Exercise: From the records below, copy out exactly the lines from the one containing "表面覆膜设计，可以代替3D打印的OLED框架，也可以让按钮防水<br />" to the one containing "OLED所使用的库，支持字体设定、按页更新、旋转显示等功能<br />", both included. Add nothing else.

Material provided:
——

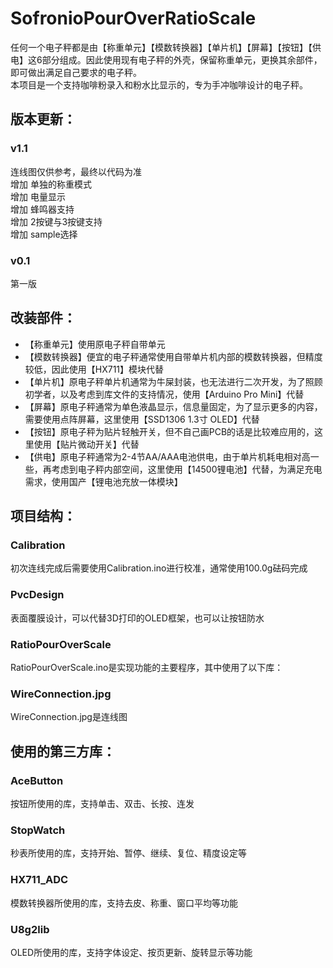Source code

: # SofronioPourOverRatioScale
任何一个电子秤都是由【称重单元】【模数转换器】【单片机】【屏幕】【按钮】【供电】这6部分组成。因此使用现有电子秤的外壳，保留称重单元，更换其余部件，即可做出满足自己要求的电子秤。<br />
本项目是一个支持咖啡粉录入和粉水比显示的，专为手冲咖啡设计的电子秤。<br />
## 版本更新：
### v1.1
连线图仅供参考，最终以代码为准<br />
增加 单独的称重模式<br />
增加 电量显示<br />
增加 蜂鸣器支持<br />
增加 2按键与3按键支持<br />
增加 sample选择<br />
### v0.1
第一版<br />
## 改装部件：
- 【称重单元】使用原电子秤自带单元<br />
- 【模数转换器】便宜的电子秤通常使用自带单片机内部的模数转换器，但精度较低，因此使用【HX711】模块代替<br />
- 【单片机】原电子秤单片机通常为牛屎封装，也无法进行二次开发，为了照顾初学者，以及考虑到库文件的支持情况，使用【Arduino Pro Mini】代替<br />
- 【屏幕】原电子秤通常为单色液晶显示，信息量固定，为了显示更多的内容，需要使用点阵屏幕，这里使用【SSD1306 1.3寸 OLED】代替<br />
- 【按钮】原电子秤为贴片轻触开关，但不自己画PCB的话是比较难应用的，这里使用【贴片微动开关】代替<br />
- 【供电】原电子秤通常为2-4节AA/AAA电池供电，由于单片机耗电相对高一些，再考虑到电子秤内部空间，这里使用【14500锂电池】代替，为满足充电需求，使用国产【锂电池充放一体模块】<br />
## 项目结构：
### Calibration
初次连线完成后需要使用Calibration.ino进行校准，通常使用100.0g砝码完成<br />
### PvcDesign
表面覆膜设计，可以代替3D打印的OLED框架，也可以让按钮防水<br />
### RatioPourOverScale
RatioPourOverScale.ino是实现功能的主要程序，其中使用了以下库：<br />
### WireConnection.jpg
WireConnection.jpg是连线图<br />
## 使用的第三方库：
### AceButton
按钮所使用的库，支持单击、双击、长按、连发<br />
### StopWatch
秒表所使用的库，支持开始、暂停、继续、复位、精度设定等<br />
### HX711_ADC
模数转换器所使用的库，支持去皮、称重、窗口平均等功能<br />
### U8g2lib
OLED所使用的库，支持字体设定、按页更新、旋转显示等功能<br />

——

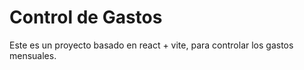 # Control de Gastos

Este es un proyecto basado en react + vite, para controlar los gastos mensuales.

——

Solution:
表面覆膜设计，可以代替3D打印的OLED框架，也可以让按钮防水<br />
### RatioPourOverScale
RatioPourOverScale.ino是实现功能的主要程序，其中使用了以下库：<br />
### WireConnection.jpg
WireConnection.jpg是连线图<br />
## 使用的第三方库：
### AceButton
按钮所使用的库，支持单击、双击、长按、连发<br />
### StopWatch
秒表所使用的库，支持开始、暂停、继续、复位、精度设定等<br />
### HX711_ADC
模数转换器所使用的库，支持去皮、称重、窗口平均等功能<br />
### U8g2lib
OLED所使用的库，支持字体设定、按页更新、旋转显示等功能<br />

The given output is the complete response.